>>>

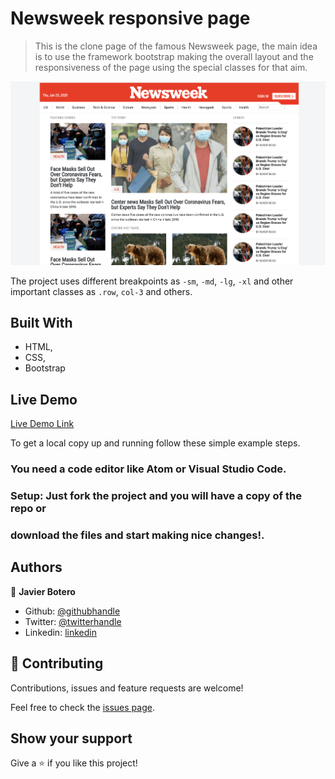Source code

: # Newsweek responsive page

> This is the clone page of the famous Newsweek page, the main idea is to use the framework bootstrap making the overall layout and the responsiveness of the page using the special classes for that aim.

![screenshot](assets/bootstrapNewsweek.png)

The project uses different breakpoints as `-sm`, `-md`, `-lg`, `-xl` and other important classes as `.row`, `col-3` and others.

## Built With

- HTML,
- CSS,
- Bootstrap

## Live Demo

[Live Demo Link](https://raw.githack.com/javierbotero/Newsweek-bootstrap-project/bootstrap/index.html)


To get a local copy up and running follow these simple example steps.

### You need a  code editor like Atom or Visual Studio Code.

### Setup: Just fork the project and you will have a copy of the repo or

### download the files and start making nice changes!.


## Authors

👤 **Javier Botero**

- Github: [@githubhandle](https://github.com/javierbotero)
- Twitter: [@twitterhandle](https://twitter.com/JavierBotero1)
- Linkedin: [linkedin](https://www.linkedin.com/in/javier-botero-044686155/)

## 🤝 Contributing

Contributions, issues and feature requests are welcome!

Feel free to check the [issues page](issues/).

## Show your support

Give a ⭐️ if you like this project!

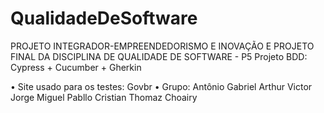 # QualidadeDeSoftware
PROJETO INTEGRADOR-EMPREENDEDORISMO E INOVAÇÃO E PROJETO FINAL DA DISCIPLINA DE QUALIDADE DE SOFTWARE - P5 Projeto BDD: Cypress + Cucumber + Gherkin

•	Site usado para os testes: Govbr
•	Grupo: 
Antônio Gabriel
Arthur Victor
Jorge Miguel
Pabllo Cristian
Thomaz Choairy
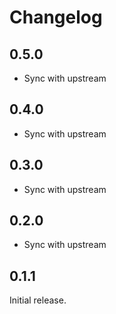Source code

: # Changelog

## 0.5.0
- Sync with upstream

## 0.4.0
- Sync with upstream

## 0.3.0
- Sync with upstream

## 0.2.0
- Sync with upstream

## 0.1.1
Initial release.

<<<

* What the task asks: Within the data above, find the lines that contain the word "Live" and copy each of them.

* Exercise output:
## Live Demo
[Live Demo Link](https://raw.githack.com/javierbotero/Newsweek-bootstrap-project/bootstrap/index.html)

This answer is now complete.